I’m feeling “oversensitive” because I just finished a huge project at work that is currently being reviewed by the Brass Hats, as we refer to higher-up people in the federal government, the really tippy-top people in the Agency. No, I don’t work for the CIA, we all refer to our federal workplaces as The Agency. While they have relatively few comments on my work, I keep hoping to see some kind of little accolade in the Comments Section like “E-, this is so well-written and intensively researched. We are so lucky to have you at this Agency and surely we would not know what to do with ourselves if you had never been born and come to work here.” You know, some small crumb of praise thrown my way. A feel-good moment.
Yes, I know, I’m not four years old.

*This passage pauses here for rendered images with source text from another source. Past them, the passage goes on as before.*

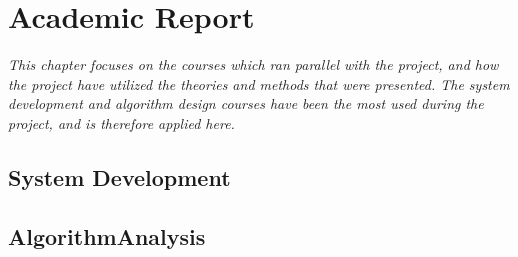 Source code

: \chapter{Academic Report}

\textit{This chapter focuses on the courses which ran parallel with the project, and how the project have utilized the theories and methods that were presented. The system development and algorithm design courses have been the most used during the project, and is therefore applied here.}

\section{System Development}
\label{SystemDev}

\section{AlgorithmAnalysis}
\label{AlgorithmAnalysis}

I don’t need a plaque and an award and a ribbon every time I mangage to button my own clothes correctly. In general, I do feel people respond to praise and positive reinforcement better than criticism and negativity and I try to “supervise” that way although I don’t really supervise anyone right now. Except Polly the Beagle. And she runs me ragged. So I guess I’m not really qualified to say too much on this subject. But I always praised Sarah a lot and talked about all the things she could do. We had our heart-to-hearts in the early mornings when she was feeling anxious and we would discuss Big Feelings too and sometimes cry together, but I wanted her to feel good about her life and the world around her. School lunch in the cafeteria? Yum, so fun!!! Staying in a hotel for a week because of a power failure? We were having an adventure and could use the pool every day!
In the last couple of years of her life, she had some anxiety about her relationship with Daniel, her best friend/boyfriend from Sixth Grade up until she died. He was super loving and attentive with her but I think she had a lot of obsessional thoughts about the relationship and some jealousy and possessiveness over him. She would sometimes point to his pictures next to her bed and pull a sad face. Maybe he’d eaten lunch with other friends, or paid attention to another girl, I’m not sure. Max said that a friend of his from AA who also had a teenaged girl assured him this was typical girl behavior over teenage boys, but I felt bad for her. I gave her lots of pep talks.
I don’t know anymore if pep talks are such a good idea. I don’t want a pep talk right now about Sarah’s death, some crap about her being in a better place or God needing another angel. I can raise my mood for a little while but there’s no way to pep myself out of this.